坂口美里とガルダスト
ごしょう

 その日の夜。


 元の世界に戻った私は、自分の部屋で勉強をしていているであろう、兄貴の部屋に行く。


「兄貴、いる?」


 ノックもなしに部屋のドアを開ける私。


「うわっ、お前、いきなりあけるなノックをしろといつも言っているだろう?」


 その瞬間、慌てて何か本らしきものを私の前から隠す兄貴。


 まぁ、その様子から、何やっていたのかは想像つくけど、こいつも分かりやすい男だ・・・。

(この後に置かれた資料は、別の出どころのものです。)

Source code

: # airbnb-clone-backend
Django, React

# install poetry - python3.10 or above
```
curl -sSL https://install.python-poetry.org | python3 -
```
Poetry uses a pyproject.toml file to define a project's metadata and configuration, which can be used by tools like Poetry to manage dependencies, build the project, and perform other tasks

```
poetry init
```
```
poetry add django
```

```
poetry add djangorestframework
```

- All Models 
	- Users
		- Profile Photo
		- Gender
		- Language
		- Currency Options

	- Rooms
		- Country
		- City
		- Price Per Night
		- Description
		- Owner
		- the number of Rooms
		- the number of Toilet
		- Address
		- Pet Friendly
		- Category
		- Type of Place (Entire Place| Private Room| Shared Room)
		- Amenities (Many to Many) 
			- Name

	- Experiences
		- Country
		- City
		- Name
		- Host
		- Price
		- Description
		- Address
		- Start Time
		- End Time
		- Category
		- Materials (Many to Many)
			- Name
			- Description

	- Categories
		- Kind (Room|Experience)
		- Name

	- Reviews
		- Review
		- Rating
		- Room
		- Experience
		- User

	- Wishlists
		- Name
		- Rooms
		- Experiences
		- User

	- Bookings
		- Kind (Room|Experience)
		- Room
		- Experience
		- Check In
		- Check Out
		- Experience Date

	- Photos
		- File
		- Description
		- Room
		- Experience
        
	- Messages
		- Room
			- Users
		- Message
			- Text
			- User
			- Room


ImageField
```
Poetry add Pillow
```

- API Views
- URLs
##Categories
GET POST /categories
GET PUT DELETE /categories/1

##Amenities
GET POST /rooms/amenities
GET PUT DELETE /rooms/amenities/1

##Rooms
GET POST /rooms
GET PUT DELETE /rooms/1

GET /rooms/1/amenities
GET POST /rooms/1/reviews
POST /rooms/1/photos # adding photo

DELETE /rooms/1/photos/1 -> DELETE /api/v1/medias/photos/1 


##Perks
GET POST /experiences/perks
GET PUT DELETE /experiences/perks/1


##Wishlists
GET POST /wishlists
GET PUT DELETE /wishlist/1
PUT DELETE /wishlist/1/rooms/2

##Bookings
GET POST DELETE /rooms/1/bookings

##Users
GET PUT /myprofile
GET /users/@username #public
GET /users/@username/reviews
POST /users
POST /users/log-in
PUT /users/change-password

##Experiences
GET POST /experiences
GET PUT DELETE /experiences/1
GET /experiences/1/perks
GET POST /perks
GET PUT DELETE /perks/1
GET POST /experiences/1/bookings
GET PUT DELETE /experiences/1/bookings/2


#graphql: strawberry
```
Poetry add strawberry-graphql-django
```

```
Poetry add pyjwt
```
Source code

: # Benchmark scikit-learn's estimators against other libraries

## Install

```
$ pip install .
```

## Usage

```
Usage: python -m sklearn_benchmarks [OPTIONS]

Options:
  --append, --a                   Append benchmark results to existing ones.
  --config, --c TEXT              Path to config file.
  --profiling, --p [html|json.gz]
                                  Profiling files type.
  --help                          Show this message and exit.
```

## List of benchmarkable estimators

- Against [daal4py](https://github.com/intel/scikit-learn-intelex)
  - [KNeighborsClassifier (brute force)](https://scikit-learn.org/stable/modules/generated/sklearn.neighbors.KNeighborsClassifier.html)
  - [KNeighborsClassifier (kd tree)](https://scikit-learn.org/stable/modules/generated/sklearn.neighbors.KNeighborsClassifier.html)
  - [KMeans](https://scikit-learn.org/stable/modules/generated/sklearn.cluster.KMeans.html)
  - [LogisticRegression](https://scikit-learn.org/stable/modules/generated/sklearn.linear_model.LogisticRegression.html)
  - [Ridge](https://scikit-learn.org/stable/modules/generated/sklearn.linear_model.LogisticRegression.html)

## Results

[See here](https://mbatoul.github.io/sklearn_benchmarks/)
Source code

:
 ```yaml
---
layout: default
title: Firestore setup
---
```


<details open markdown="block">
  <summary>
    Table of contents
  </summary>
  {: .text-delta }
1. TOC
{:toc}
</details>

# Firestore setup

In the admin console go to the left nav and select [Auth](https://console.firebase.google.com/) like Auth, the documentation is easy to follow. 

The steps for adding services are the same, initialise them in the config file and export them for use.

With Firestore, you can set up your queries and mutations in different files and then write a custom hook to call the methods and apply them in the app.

「ごめんごめん。ところで、兄貴。ちょっと私の部屋に来てくれない?」


「?・・・どうした?」


「いや、どうしても勉強で分からないところがあってさ・・・。兄貴なら分かるかなぁ~と思って。お願い!」


 両手を重ねて頭を下げる。


 こんなヤツに、こんなコトをする日が来るとは・・・。


「はぁ~?だったら、その問題、もってこいよ。ここで見てやるから・・・。」


 くっ!そんな手段に出たか、この男・・・。


「ダメなんだよ。どうしても、私の部屋じゃないと・・・。」


 無理やり兄貴の手をとって、引っ張り出す。


 その瞬間、肌色満載の本が机から、ポトリと落ちたが、とりあえず今は見なかったことにしといてやろう。